Em junho de 2022 a Comissão de Direito Internacional das Nações Unidas (CDI ou Comissão) concluiu em primeira leitura a tópico “Imunidade de jurisdição penal estrangeira dos funcionários do Estado”. O Projeto de Artigos compreende um conjunto de 18 propostas de artigos, divididos em quatro partes, abordando os dois tipos diferentes de imunidade dos funcionários do Estado, a saber imunidade ratione personae e imunidade ratione materiae, seus respectivos escopos material, pessoal e temporal, limitações ou exceções à imunidade, bem como disposições processuais e salvaguardas. O objetivo do presente ensaio é analisar o processo de produção deste Projeto de Artigos pela CDI, destacando em especial o choque fundamental de valores e visões na determinação do escopo de aplicação da imunidade ratione materiae.

Atualmente o mais longo tópico em andamento perante a Comissão, o tópico relativo à imunidade de jurisdição penal estrangeira dos funcionários do Estado foi incluído no programa de trabalho da CDI durante sua 59ª sessão, em 2007. Na época da sua inclusão, havia um crescente interesse entre Estados e juristas no tema em virtude do surgimento de notáveis casos envolvendo imunidade dos funcionários do Estado perante jurisdições nacionais (aqui, aqui) e internacionais (aqui, aqui) a partir do final da década de 1990.  A expectativa, portanto, era de que a CDI pudesse clarificar as regras relativas ao tópico, e, em especial, a sua aplicação em relação aos mais graves crimes de direito internacional, tais como genocídio, crimes de guerra e crimes contra a humanidade (aqui, p. 193 e aqui, p 8). Ou, como expresso por Roman A. Kolodkin, membro russo da CDI que em 2006 sugeriu a inclusão do tópico na agenda de trabalho da Comissão, essa poderia contribuir para o tema ao garantir um equilíbrio apropriado entre os conceitos de igualdade soberana dos Estados –  na qual a imunidade se baseia – e de responsabilidade individual penal pelo cometimento de crimes internacionais (aqui, p. 193). 

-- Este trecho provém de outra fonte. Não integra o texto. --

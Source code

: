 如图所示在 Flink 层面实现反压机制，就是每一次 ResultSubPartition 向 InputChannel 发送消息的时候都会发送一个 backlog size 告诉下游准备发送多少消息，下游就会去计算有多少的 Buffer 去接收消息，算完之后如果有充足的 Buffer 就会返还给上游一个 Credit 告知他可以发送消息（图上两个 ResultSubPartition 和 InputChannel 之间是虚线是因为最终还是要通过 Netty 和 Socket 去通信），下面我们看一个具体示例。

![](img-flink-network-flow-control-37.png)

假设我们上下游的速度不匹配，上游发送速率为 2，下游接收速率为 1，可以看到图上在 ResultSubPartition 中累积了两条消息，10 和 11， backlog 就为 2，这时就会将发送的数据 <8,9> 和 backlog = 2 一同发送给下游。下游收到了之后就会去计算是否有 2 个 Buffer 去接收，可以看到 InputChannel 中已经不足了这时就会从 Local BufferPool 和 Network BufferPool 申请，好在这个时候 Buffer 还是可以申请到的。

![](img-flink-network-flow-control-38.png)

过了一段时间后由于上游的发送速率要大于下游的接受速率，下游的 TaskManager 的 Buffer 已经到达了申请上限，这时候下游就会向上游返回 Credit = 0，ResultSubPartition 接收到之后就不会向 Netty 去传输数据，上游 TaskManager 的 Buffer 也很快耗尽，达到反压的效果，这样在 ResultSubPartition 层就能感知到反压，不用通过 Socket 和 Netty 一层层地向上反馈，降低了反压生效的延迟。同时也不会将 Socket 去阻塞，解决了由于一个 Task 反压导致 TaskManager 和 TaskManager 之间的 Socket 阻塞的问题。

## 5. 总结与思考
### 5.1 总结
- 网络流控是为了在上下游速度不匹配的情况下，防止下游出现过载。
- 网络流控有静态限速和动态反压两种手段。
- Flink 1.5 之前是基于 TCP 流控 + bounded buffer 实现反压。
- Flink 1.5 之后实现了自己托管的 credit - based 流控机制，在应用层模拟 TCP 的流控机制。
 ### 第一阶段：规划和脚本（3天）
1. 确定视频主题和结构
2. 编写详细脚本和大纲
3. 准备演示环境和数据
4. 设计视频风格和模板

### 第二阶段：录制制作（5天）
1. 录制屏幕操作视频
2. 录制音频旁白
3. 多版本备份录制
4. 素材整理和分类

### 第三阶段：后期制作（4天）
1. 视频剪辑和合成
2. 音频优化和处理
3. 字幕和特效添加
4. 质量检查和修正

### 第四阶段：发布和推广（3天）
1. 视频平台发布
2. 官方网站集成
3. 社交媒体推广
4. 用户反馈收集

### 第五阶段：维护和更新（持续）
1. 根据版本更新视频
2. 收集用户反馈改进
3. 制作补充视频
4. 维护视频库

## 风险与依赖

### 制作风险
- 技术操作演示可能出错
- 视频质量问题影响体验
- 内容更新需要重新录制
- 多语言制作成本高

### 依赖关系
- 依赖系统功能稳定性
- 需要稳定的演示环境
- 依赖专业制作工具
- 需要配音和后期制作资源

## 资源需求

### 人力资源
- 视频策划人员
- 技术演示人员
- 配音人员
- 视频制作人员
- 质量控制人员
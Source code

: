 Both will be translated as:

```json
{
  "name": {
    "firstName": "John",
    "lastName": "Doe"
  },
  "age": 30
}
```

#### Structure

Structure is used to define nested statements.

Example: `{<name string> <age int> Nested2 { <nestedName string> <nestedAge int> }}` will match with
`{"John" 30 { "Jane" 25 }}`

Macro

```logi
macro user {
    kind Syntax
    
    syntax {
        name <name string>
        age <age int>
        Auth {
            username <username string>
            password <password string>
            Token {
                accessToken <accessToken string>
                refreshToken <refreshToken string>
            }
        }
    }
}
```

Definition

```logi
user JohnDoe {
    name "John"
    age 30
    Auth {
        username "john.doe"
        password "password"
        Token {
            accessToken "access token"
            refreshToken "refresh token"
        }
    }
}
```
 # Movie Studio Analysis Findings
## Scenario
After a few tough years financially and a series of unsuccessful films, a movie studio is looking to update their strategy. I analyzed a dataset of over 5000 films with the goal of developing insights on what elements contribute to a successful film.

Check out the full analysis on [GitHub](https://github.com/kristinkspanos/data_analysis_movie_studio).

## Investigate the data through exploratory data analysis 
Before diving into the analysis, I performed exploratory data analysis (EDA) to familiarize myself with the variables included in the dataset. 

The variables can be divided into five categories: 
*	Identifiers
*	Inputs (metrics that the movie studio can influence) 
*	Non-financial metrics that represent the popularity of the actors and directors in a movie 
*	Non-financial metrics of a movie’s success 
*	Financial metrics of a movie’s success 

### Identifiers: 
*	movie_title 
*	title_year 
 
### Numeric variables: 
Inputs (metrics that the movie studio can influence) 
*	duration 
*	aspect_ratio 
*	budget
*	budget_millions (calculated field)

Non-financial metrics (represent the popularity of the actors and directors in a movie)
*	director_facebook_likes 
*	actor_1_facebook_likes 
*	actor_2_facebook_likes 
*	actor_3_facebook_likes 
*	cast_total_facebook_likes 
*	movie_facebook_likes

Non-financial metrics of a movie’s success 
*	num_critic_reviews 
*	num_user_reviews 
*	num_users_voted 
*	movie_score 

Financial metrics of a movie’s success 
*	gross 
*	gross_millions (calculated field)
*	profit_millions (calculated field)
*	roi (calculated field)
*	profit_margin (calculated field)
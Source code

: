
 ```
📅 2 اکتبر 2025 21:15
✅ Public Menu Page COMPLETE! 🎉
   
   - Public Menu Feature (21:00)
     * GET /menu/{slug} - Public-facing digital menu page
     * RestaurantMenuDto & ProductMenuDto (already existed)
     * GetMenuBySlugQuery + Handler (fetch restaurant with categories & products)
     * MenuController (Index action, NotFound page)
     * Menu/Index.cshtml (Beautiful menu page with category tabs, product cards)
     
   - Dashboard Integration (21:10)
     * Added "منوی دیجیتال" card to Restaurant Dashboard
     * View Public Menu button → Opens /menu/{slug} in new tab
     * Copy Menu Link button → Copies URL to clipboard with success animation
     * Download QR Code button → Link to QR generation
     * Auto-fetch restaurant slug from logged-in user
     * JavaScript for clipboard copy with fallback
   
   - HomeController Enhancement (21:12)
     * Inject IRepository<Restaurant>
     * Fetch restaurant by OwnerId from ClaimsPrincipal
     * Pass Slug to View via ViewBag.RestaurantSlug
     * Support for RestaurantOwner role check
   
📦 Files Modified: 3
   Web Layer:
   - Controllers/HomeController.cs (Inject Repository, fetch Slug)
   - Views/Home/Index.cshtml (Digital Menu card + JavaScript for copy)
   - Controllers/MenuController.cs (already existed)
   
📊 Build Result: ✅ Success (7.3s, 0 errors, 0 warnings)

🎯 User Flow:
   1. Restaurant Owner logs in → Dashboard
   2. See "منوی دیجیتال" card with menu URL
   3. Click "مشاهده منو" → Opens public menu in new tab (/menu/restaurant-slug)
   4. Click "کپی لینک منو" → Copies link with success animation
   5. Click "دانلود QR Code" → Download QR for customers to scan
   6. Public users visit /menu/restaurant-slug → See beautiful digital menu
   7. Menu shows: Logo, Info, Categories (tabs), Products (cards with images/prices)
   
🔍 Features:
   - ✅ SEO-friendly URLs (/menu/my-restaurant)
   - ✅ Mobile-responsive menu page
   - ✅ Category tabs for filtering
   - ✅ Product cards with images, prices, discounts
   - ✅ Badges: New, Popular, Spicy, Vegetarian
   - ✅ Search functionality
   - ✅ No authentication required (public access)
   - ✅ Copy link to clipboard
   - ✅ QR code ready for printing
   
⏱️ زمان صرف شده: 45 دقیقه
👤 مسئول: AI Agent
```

Com efeito, a busca pelo equilíbrio entre esses dois conceitos, como indicado por Kolodkin, talvez seja a melhor maneira de resumir o trabalho da Comissão no tópico ao longo desses quinze anos, que precisou constantemente conciliar a posição de Estados e membros da CDI favoráveis a uma visão mais Westfaliana e, portanto, abrangente do instituto da imunidade e aqueles que defendiam a sua relativização em prol do combate à impunidade pelos mais graves crimes internacionais.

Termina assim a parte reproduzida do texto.